Three of the structures, each only a few metres across, occupy the sheltered ground immediately beside the shelf, and two of them are enclosed within a D-shaped enclosure roughly eleven metres in diameter, its straight edge formed by the rock itself. A fourth house stands alone about twenty-five metres to the west, slightly larger than its neighbours at approximately 5.50 by 4.60 metres, separated enough to suggest a distinct household or perhaps a later addition to the settlement.
The date of this small settlement is recorded simply as indeterminate, which in itself says something. These are not the remains of a grand estate or a documented eviction-era village. They are the kind of modest, rubble-walled structures that once housed rural families across upland Wicklow, their origins unrecorded and their abandonment equally unannounced. The use of a natural rock shelf as both shelter and structural boundary is a practical arrangement seen in small vernacular settlements throughout Ireland, where builders worked with the landscape rather than against it.

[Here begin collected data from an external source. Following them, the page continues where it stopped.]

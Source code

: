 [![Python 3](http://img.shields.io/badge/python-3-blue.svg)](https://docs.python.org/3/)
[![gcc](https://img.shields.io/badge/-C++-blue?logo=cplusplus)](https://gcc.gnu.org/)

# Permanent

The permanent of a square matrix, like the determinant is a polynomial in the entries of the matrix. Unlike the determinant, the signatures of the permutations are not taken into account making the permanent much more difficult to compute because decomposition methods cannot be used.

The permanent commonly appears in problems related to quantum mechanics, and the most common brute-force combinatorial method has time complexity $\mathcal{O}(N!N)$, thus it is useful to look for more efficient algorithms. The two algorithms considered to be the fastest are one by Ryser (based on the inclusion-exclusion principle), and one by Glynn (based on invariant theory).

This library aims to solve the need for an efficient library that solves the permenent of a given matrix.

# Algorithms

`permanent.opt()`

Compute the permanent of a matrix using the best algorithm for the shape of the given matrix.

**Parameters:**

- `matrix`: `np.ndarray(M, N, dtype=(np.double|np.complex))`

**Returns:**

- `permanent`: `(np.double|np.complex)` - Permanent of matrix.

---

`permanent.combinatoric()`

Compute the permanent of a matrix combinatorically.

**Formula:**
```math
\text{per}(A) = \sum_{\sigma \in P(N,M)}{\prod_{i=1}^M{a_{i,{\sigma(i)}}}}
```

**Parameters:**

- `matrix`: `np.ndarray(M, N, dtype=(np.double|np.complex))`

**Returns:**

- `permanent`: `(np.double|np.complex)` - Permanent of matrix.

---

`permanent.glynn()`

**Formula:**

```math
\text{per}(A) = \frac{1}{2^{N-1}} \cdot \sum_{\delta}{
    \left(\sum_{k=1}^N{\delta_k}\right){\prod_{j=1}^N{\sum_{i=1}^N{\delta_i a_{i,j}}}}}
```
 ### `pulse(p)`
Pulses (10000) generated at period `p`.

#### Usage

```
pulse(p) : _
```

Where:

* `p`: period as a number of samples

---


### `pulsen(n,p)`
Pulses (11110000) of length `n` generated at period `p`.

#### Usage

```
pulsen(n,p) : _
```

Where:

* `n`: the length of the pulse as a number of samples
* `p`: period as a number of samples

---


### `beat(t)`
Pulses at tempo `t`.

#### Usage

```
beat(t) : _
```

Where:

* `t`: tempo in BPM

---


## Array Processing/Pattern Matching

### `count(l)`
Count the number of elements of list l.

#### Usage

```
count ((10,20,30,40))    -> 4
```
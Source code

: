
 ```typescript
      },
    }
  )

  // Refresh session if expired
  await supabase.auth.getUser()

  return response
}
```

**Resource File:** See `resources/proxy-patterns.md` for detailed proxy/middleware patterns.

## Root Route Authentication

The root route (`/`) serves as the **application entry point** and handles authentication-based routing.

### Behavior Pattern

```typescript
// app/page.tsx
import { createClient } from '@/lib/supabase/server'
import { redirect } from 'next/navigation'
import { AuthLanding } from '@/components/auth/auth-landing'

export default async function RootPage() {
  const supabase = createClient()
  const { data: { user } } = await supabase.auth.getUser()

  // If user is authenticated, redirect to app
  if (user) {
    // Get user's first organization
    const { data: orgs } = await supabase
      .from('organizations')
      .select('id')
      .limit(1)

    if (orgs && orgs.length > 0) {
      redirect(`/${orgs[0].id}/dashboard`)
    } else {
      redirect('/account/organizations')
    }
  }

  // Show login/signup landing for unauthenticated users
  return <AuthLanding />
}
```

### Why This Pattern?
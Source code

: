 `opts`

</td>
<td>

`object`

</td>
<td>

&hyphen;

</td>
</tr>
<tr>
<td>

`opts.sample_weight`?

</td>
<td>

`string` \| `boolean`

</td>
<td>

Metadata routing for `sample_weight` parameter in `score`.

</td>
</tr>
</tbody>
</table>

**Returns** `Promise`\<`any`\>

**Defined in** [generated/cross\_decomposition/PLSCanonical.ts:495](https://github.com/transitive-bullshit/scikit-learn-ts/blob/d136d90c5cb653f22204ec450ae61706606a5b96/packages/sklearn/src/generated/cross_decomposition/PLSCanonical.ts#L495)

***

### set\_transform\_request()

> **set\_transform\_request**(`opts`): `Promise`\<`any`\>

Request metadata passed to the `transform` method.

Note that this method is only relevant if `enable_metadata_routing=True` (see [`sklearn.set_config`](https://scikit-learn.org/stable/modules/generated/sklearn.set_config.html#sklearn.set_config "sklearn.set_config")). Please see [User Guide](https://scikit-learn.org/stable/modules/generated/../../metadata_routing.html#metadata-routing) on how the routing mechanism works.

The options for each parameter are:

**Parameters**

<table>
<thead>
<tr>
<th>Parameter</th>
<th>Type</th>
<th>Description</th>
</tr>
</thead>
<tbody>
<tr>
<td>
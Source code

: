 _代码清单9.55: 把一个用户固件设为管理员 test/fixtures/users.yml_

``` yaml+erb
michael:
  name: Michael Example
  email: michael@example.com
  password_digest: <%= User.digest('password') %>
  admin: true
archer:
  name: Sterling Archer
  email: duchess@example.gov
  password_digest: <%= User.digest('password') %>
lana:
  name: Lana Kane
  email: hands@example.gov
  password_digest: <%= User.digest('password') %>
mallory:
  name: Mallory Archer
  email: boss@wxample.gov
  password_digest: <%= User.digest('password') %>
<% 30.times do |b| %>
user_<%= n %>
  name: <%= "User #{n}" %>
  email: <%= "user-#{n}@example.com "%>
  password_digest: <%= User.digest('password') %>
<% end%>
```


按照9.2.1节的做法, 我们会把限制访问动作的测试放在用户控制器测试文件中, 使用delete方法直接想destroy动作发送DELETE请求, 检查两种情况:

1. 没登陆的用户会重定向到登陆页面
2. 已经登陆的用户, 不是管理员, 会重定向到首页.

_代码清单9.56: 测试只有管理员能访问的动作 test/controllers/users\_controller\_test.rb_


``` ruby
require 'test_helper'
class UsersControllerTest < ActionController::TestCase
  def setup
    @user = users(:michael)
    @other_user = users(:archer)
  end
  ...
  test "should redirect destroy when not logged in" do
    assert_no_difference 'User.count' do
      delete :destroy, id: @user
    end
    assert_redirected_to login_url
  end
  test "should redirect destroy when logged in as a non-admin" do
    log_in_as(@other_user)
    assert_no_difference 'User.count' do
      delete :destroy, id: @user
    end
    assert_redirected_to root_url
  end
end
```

The D-shaped enclosure, with the rock forming the flat side of the D, would have offered a degree of wind protection on what the steeper slopes below suggest is an exposed hillside. The houses range from around 4.60 by 3.65 metres to 4.60 by 5.48 metres, dimensions consistent with single-room or two-room vernacular dwellings of the post-medieval period, though nothing in the surviving remains fixes them more precisely to any century.